Conciliación obligatoria en el conflicto en la fábrica de cosechadoras Bernardín

Los 115 operarios de la compañía Agroindustrial San Vicente retomaron las actividades ayer tras acogerse a la conciliación obligatoria dictada por la Secretaría de Trabajo de la provincia.
Tras la toma de las instalaciones de la firma seis días y luego de un largo período de incumplimiento de obligaciones salariales de la patronal, los obreros volvieron al trabajo.

Desde hace dos meses comenzaron los reclamos por la regulación de los sueldos —en algunos casos no cobran desde abril—, con retención de trabajo y reducción horaria.

Setenta y seis despidos. En los días siguientes endurecieron las posiciones hasta que, el martes último los propietarios enviaron 76 telegramas de despido. En ese punto la medida de fuerza llegó al corte de calles de la pequeña localidad del surdeste del departamento Castellanos.

Agroindustrial San Vicente, propietaria de la histórica firma Bernardín, que fabrica cosechadoras y pulverizadoras autopropulsadas, se presentó en convocatoria de acreedores por la crisis financiera que afectó sus ventas y generó deudas con los trabajadores y proveedores.

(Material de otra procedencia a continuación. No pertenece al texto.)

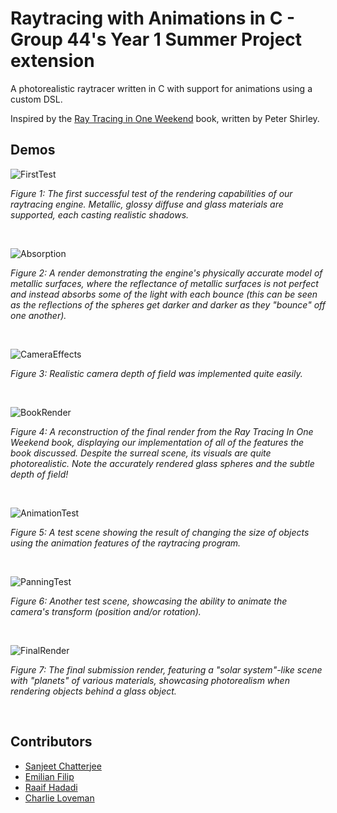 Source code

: # Raytracing with Animations in C - Group 44's Year 1 Summer Project extension

A photorealistic raytracer written in C with support for animations using a custom DSL.

Inspired by the [Ray Tracing in One Weekend](https://raytracing.github.io/books/RayTracingInOneWeekend.html) book, written by Peter Shirley.

## Demos

![FirstTest](https://github.com/user-attachments/assets/7c9ff8a7-1fdd-4cf0-815b-943246f90ef1)

*Figure 1: The first successful test of the rendering capabilities of our raytracing engine. Metallic, glossy diffuse and glass materials are supported, each casting realistic shadows.*

<br>

![Absorption](https://github.com/user-attachments/assets/ca175641-35e4-45e6-a677-f6ef1aad405e)

*Figure 2: A render demonstrating the engine's physically accurate model of metallic surfaces, where the reflectance of metallic surfaces is not perfect and instead absorbs some of the light with each bounce (this can be seen as the reflections of the spheres get darker and darker as they "bounce" off one another).*

<br>

![CameraEffects](https://github.com/user-attachments/assets/683c6b06-c347-466c-aa6f-fd54a4ffe17e)

*Figure 3: Realistic camera depth of field was implemented quite easily.*

<br>

![BookRender](https://github.com/user-attachments/assets/6352e01c-4317-4d35-9f25-a61c1ab4e2a8)

*Figure 4: A reconstruction of the final render from the Ray Tracing In One Weekend book, displaying our implementation of all of the features the book discussed. Despite the surreal scene, its visuals are quite photorealistic. Note the accurately rendered glass spheres and the subtle depth of field!*

<br>

![AnimationTest](https://github.com/user-attachments/assets/b127e829-7a8b-485e-a73f-b77eac046784)

*Figure 5: A test scene showing the result of changing the size of objects using the animation features of the raytracing program.*

<br>

![PanningTest](https://github.com/user-attachments/assets/b4b272a3-0ab9-4c25-bda8-9c6f86366a89)

*Figure 6: Another test scene, showcasing the ability to animate the camera's transform (position and/or rotation).*

<br>

![FinalRender](https://github.com/user-attachments/assets/66bcc72a-013b-4bcd-8db3-8dc50e69fa6f)

*Figure 7: The final submission render, featuring a "solar system"-like scene with "planets" of various materials, showcasing photorealism when rendering objects behind a glass object.*

<br>

## Contributors
- [Sanjeet Chatterjee](https://www.linkedin.com/in/thesanjeetc/)
- [Emilian Filip](https://www.linkedin.com/in/emil-filip-dev/)
- [Raaif Hadadi](https://www.linkedin.com/in/raaif-hadadi/)
- [Charlie Loveman](https://www.linkedin.com/in/charles-loveman-3783a5271/)
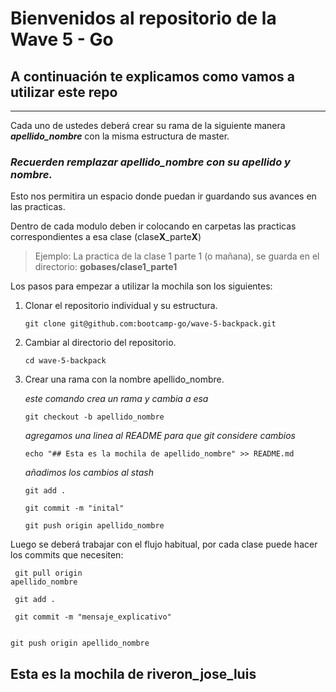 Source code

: # Bienvenidos al repositorio de la Wave 5 - Go
## A continuación te explicamos como vamos a utilizar este repo
---

Cada uno de ustedes deberá crear su rama de la siguiente manera _**apellido_nombre**_ con la misma estructura de master.

### _Recuerden remplazar **apellido_nombre** con su **apellido** y **nombre**._

Esto nos permitira un espacio donde puedan ir guardando sus avances en las practicas.

Dentro de cada modulo deben ir colocando en carpetas las practicas correspondientes a esa clase (clase**X**_parte**X**)

> Ejemplo: La practica de la clase 1 parte 1 (o mañana), se guarda en el directorio:
    **gobases/clase1_parte1**

Los pasos para empezar a utilizar la mochila son los siguientes:

1. Clonar el repositorio individual y su estructura.
    <pre><code>git clone git@github.com:bootcamp-go/wave-5-backpack.git</pre></code>
2. Cambiar al directorio del repositorio.
    <pre><code>cd wave-5-backpack</pre></code>
3. Crear una rama con la nombre apellido_nombre.

    *este comando crea un rama y cambia a esa*
    <pre><code>git checkout -b apellido_nombre</pre></code>
    *agregamos una linea al README para que git considere cambios*
    <pre><code>echo "## Esta es la mochila de apellido_nombre" >> README.md</pre></code>
    *añadimos los cambios al stash*
    <pre><code>git add . </pre></code>
    <pre><code>git commit -m "inital" </pre></code>
    <pre><code>git push origin apellido_nombre</pre></code>
Luego se deberá trabajar con el flujo habitual, por cada clase puede hacer los commits que necesiten:
    <pre><code> git pull origin apellido_nombre</pre></code>
    <pre><code> git add .</pre></code>
    <pre><code> git commit -m "mensaje_explicativo"</pre></code>
    <pre><code> git push origin apellido_nombre</pre></code>
## Esta es la mochila de riveron_jose_luis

Luego se decidió la reducción de personal, medida que quedó sin efecto tras la intervención de la cartera de Trabajo provincial. La conciliación se extenderá por 15 días hábiles. Se dijo desde ámbitos tribunalicios rafaelinos, que la cesación de pagos fue judicializada por el titular del directorio de la empresa, Aníbal Cúneo, ante el Juzgado, Civil, Comercial y Laboral en turno.

Actualmente los obreros subsisten con un subsidio nacional del Programa de Reconversión Productiva y otro del Ministerio de Desarrollo Social provincial. Respecto de la posición de los propietarios de la empresa, la viceministra de Trabajo, Alicia Ciciliani, dijo que el argumento esgrimido se fundamenta en "dificultades financieras".

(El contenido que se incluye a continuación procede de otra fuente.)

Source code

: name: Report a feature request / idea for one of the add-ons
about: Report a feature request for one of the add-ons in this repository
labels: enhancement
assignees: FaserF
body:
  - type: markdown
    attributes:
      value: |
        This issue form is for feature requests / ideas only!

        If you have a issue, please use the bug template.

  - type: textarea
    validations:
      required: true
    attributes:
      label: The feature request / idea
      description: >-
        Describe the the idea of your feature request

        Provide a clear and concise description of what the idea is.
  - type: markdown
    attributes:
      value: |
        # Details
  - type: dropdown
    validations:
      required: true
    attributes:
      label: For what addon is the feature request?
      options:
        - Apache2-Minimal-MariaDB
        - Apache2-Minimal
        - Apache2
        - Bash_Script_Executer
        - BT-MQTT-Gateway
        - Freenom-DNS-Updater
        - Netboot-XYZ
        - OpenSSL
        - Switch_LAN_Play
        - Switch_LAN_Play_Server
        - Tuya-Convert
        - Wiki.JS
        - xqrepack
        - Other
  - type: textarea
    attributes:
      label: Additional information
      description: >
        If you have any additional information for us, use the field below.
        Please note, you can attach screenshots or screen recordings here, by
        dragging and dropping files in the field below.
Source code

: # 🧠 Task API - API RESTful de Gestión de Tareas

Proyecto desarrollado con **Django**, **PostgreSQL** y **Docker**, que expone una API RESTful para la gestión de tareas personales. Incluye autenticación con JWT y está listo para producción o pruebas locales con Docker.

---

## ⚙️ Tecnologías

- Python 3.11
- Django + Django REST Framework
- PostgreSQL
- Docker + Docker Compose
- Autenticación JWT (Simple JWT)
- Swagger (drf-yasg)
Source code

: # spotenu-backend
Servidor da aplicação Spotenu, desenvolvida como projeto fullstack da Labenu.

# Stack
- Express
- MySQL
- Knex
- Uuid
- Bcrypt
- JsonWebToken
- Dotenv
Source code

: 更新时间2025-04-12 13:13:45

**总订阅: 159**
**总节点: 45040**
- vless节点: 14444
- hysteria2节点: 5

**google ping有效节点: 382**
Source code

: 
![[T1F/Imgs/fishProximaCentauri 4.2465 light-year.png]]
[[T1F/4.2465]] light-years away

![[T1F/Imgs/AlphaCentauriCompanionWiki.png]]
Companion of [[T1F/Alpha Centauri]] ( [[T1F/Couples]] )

Tanto voceros de los trabajadores como el dirigente de la UOM, Rubén Santiago, dijeron a LaCapital que los dueños prometieron que en días cobrarán deudas de clientes rusos y, de ese modo, saldarán las deudas salariales. Precisaron que, según esas versiones, los ingresos de las ventas a Rusia rondarán los 50 mil dólares semanales.

Además de porcentajes del sueldo de abril, la compañía adeuda la totalidad de los pagos de mayo y junio, aguinaldo y un aumento de 500 pesos otorgado en el último mes.